## What is required:
Those lines of the records that contain "configuration" are to be located and copied.

## Data to examine:
____

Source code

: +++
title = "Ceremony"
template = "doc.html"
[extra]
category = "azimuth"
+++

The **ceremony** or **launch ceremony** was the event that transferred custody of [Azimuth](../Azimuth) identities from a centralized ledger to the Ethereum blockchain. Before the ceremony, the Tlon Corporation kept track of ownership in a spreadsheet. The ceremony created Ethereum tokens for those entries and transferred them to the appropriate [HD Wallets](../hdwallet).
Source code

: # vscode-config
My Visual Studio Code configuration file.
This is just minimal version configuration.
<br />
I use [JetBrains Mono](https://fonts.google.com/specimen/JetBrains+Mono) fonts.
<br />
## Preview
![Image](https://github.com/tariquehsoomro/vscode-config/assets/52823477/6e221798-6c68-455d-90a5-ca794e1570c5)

____

## Answer to the exercise:
My Visual Studio Code configuration file.
This is just minimal version configuration.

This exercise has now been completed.